Gegara CAD dan Harga BBM Turun, Rupiah 'Dihukum' Pasar

Hidayat Setiaji, CNBC Indonesia
11 February 2019 12:27
Gegara CAD dan Harga BBM Turun, Rupiah 'Dihukum' Pasar
Ilustrasi Dolar AS dan Rupiah (CNBC Indonesia/Muhammad Sabki)
Jakarta, CNBC Indonesia - Rupiah menjalani start yang buruk mengawali pekan ini. Di hadapan dolar Amerika Serikat (AS), mata uang Tanah Air terus melemah. 

Pada Senin (11/2/2019) pukul 12:02 WIB, US$ 1 setara dengan Rp 14.035 di perdagangan pasar spot.

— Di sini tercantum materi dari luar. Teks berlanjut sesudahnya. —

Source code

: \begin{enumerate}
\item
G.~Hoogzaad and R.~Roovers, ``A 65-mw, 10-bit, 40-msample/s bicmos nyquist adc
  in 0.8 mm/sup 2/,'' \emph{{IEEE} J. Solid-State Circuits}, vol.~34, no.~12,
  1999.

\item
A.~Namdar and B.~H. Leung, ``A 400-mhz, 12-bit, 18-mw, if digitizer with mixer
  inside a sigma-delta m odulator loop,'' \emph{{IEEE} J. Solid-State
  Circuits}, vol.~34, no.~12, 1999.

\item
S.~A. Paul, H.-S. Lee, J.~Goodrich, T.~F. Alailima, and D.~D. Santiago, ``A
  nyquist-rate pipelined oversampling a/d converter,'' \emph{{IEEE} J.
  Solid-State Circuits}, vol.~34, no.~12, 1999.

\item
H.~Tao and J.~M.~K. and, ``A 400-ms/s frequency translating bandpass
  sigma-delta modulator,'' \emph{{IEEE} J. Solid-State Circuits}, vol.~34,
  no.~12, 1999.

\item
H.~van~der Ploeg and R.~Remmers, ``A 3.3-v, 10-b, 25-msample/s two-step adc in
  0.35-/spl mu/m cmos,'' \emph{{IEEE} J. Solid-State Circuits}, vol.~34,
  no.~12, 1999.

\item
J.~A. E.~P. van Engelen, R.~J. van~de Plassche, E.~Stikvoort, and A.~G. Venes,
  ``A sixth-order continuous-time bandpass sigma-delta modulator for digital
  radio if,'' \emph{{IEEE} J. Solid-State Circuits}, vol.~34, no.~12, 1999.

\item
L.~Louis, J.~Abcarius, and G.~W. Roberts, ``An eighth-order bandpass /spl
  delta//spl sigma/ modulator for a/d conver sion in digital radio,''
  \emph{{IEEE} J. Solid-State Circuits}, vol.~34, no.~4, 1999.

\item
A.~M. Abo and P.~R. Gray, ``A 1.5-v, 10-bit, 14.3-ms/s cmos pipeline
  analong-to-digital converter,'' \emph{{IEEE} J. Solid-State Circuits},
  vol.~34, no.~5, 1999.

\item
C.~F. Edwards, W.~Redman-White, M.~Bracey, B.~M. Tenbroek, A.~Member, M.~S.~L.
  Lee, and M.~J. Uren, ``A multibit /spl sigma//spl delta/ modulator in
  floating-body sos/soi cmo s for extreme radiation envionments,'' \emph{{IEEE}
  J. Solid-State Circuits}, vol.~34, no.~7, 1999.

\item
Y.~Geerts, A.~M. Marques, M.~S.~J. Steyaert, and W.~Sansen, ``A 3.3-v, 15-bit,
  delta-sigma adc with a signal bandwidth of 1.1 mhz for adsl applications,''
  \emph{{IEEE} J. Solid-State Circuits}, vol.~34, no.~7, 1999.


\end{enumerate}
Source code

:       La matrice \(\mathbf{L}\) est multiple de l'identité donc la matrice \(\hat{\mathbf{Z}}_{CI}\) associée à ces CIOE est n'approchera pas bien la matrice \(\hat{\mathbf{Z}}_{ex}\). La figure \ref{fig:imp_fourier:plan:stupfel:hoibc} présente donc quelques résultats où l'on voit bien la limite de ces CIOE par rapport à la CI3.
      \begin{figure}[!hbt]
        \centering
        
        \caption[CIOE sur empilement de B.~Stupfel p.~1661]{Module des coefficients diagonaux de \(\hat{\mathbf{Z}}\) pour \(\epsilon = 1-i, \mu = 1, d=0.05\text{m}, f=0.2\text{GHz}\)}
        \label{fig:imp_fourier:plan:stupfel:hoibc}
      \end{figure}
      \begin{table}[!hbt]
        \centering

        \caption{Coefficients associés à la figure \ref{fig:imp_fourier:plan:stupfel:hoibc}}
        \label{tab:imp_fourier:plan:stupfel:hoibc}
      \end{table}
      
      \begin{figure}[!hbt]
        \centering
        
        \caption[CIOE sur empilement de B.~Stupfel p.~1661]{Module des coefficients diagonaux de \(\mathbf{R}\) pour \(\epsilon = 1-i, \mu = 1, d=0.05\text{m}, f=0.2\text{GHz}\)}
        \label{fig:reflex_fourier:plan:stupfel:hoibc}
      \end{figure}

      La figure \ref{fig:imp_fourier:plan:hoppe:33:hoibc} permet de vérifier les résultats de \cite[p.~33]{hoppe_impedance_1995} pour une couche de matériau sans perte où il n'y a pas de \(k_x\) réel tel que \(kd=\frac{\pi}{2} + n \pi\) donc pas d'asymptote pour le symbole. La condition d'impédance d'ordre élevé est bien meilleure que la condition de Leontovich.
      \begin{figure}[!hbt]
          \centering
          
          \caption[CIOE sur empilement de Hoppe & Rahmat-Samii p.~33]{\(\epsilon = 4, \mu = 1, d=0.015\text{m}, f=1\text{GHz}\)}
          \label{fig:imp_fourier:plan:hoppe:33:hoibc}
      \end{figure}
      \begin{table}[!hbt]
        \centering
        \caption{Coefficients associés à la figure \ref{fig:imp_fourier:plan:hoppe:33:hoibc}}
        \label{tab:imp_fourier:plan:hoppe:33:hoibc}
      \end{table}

Rupiah melemah 0,54% dibandingkan posisi penutupan pasar akhir pekan lalu. 

Kala pembukaan pasar spot, rupiah sudah melemah tetapi 'cuma' 0,14%. Namun kemudian depresiasi rupiah semakin dalam dan dolar AS kembali menembus level Rp 14.000 untuk kali pertama sejak akhir Januari. 


Sebenarnya mayoritas mata uang utama Asia juga melemah terhadap dolar AS. Hanya peso Filipina dan baht Thailand yang mampu menguat sementara sisanya tidak selamat. Hanya, nasib rupiah lebih apes dibandingkan kompatriotnya.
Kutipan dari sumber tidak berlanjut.